* **LISTED ENTRIES**:
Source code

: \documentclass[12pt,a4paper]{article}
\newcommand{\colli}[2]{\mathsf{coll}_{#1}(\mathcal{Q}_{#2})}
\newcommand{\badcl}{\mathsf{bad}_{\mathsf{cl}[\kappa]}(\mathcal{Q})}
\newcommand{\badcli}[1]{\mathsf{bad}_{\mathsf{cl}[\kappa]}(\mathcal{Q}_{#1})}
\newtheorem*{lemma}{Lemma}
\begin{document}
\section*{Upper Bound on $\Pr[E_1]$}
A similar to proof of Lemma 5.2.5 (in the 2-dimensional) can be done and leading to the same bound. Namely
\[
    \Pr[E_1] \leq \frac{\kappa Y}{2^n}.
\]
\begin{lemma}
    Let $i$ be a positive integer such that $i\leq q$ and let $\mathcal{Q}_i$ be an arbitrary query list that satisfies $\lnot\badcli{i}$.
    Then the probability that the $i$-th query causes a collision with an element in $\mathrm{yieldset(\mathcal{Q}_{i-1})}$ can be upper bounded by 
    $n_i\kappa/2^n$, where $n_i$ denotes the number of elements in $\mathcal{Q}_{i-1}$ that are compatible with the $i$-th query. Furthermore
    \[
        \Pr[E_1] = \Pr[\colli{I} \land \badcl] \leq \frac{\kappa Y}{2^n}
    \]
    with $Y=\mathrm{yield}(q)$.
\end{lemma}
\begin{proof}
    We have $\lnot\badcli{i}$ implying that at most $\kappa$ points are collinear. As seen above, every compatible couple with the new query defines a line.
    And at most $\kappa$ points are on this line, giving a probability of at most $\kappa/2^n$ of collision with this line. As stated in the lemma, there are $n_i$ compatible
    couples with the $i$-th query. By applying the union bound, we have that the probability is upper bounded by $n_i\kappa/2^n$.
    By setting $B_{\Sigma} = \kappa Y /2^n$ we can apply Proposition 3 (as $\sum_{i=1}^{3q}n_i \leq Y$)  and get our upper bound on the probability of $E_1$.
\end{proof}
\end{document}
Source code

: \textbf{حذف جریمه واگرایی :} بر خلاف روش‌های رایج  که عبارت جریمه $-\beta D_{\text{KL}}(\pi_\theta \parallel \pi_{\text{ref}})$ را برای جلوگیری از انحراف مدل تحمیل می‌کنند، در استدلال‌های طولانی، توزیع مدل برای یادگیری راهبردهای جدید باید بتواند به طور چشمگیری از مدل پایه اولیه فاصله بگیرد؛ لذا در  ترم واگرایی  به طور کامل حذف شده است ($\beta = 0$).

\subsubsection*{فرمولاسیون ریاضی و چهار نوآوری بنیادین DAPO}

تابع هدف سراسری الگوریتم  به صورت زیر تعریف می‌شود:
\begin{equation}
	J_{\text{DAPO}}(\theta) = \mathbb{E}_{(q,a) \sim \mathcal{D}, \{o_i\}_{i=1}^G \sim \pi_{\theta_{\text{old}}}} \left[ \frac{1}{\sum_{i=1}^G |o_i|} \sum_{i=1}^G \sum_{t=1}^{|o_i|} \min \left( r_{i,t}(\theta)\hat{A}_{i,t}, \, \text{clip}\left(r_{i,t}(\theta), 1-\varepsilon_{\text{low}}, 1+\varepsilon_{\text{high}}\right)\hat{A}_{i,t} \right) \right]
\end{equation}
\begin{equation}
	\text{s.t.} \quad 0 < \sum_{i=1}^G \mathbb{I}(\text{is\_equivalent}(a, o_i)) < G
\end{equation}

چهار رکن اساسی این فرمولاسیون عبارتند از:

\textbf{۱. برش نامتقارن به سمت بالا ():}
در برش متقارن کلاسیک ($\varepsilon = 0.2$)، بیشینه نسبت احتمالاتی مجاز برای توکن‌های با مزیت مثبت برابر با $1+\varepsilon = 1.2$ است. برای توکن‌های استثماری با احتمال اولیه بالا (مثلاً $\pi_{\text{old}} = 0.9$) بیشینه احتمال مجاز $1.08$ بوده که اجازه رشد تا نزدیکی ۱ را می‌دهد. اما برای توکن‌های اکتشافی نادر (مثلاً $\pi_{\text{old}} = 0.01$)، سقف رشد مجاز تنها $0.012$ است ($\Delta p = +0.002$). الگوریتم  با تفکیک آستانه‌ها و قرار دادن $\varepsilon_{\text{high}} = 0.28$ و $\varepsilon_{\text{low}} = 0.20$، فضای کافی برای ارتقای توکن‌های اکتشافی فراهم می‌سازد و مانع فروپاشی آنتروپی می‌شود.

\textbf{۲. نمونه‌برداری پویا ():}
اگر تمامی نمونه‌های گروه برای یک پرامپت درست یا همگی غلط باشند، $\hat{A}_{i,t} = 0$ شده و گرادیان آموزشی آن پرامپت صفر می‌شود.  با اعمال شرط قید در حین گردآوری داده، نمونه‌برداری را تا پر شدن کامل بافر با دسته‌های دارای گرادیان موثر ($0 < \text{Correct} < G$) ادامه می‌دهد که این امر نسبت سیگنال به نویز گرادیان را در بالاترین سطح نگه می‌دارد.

* **TASK BRIEF**:
Gather up the lines containing the word "newcommand" from these records and copy them.

* **WRITTEN SOLUTION**:
\newcommand{\colli}[2]{\mathsf{coll}_{#1}(\mathcal{Q}_{#2})}
\newcommand{\badcl}{\mathsf{bad}_{\mathsf{cl}[\kappa]}(\mathcal{Q})}
\newcommand{\badcli}[1]{\mathsf{bad}_{\mathsf{cl}[\kappa]}(\mathcal{Q}_{#1})}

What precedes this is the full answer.